SARASOTA, Fla. -- Orioles minor-leaguer Shane Hale walked out of the clubhouse for the first workout of spring on Friday and he couldn't believe what he saw.
Black uniform tops. The jerseys worn exclusively by big-leaguers in the Orioles camps. The men wearing them, Hale realized, were the major-league coaching staff, manager Phil Regan and pitching coach Mike Flanagan among them.
"Hey," Hale said, poking the ribs of the guy standing next to him, "what are these guys doing here?"
Even in the most progressive of spring training camps, major-league managers and coaches don't spend much time with the minor-leaguers. Too busy, too much to do, too many pressures of their own to spend time coaching players three and four years away from the big leagues.
But in a year when replacement ace Oil Can Boyd is making more news than Ken Griffey or Frank Thomas, spring training is different. Without any major-leaguers around, Regan and his staff are giving hands-on treatment to Orioles minor-leaguers.
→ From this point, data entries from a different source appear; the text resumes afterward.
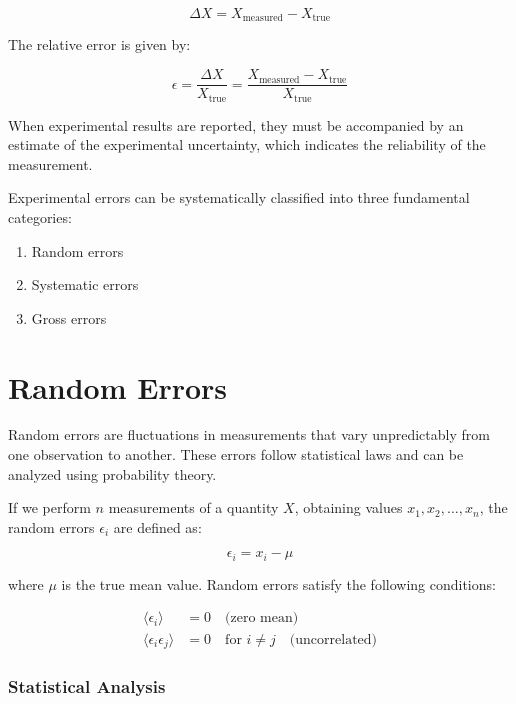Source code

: \documentclass[twoside]{book}
\begin{document}
\begin{equation*}
\Delta X = X_{\text{measured}} - X_{\text{true}}
\end{equation*}

The relative error is given by:

\begin{equation*}
\epsilon = \frac{\Delta X}{X_{\text{true}}} = \frac{X_{\text{measured}} - X_{\text{true}}}{X_{\text{true}}}
\end{equation*}

When experimental results are reported, they must be accompanied by an estimate of the experimental uncertainty, which indicates the reliability of the measurement.

Experimental errors can be systematically classified into three fundamental categories:
\begin{enumerate}
\item Random errors
\item Systematic errors
\item Gross errors
\end{enumerate}

\section{Random Errors}

Random errors are fluctuations in measurements that vary unpredictably from one observation to another. These errors follow statistical laws and can be analyzed using probability theory.

If we perform $n$ measurements of a quantity $X$, obtaining values $x_1, x_2, \ldots, x_n$, the random errors $\epsilon_i$ are defined as:

\begin{equation*}
\epsilon_i = x_i - \mu
\end{equation*}

where $\mu$ is the true mean value. Random errors satisfy the following conditions:

\begin{align*}
\langle \epsilon_i \rangle &= 0 \quad \text{(zero mean)} \\
\langle \epsilon_i \epsilon_j \rangle &= 0 \quad \text{for } i \neq j \quad \text{(uncorrelated)}
\end{align*}

\subsubsection{Statistical Analysis}
\end{document}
An abnormally high player-to-coach ratio exists: There were 17 coaches (including the minor-league staff) for 24 players yesterday.
The major-league strike is creating opportunity for minor-leaguers, a chance to see and be seen by instructors who are theoretically among the best in the industry. "The coaches out there, combined, probably have a couple of hundred years of baseball experience," Hale said. "Any time you're around those kinds of minds, you're going to pick things up. Any contact with them gives you an opportunity to show what you can do, and do well."
Flanagan remembered that when he played, receiving an audience with a major-league coach or manager was something to be coveted. Getting instruction from someone in the big leagues, Flanagan said, "somehow gave it more validity. I just think your ears would be a lot bigger."
Hale wants the strike to be settled, for the good of the industry. "But right now," he said, "getting this chance is something you've got to enjoy.
"This [strike] is going to end. If you're a standout and you work hard and get things done, these guys are going to remember things like that. In the future, maybe they'll need a left-handed pitcher -- Hale is left-handed, incidentally -- "or a shortstop or second baseman, and you're still in the back of their heads."
Hale could use a boost. A seventh-round draft pick in 1990 out of South Alabama, Hale pinpointed his slider and struck out 57 hitters in his first 56 1/3 innings of professional ball. After his first three starts in Frederick in 1991, Hale began feeling a twinge in his elbow. Not unbearable, but he would sometimes need 20 minutes in a hot shower to loosen the joint.
But after a half-dozen more appearances, the pain worsened and throwing a slider was like jabbing an ice pick into his elbow. There were two outs and an 0-2 count with no one on base when Frederick manager Wally Moon trudged to the mound. Hale had tried to pitch through the agony, but Moon told him his mechanics were so affected by the pain that it was obvious Hale was hurting.
A magnetic resonance imaging test on his elbow revealed stretched ligaments; it probably would've been better, Hale said, if he had simply torn the ligaments. Instead, he spent a year trying to rehabilitate his elbow and eventually ripped up the ligaments anyway.
In the summer of 1992, doctors took a piece of ligament from his second toe to replace the damaged one in his elbow, although there were some complications: The toe ligaments were so long that the ligaments had to be doubled over in the elbow. "People would tease me about having such long toes," Hale said. "I guess it turned out to be an asset. . . . I've got a double-strength elbow now."
Hale spent almost a year and a half recovering from the reconstructive surgery. He finally returned to full-time duty in 1994, when he started 10 games for Single-A Albany (Ga.) and 11 for Frederick. His combined stats: 6-6, with 101 strikeouts in 117 1/3 innings and a 4.53 ERA.
Hale, living in Delaware this past off-season, planned on reporting to camp in early March, to prepare for a season pivotal in his career. But on Feb. 6, he got word that he was among a group of minor-leaguers expected to report on Feb. 16.
"I had no idea the major-league coaches would be here," Hale said. "This is great."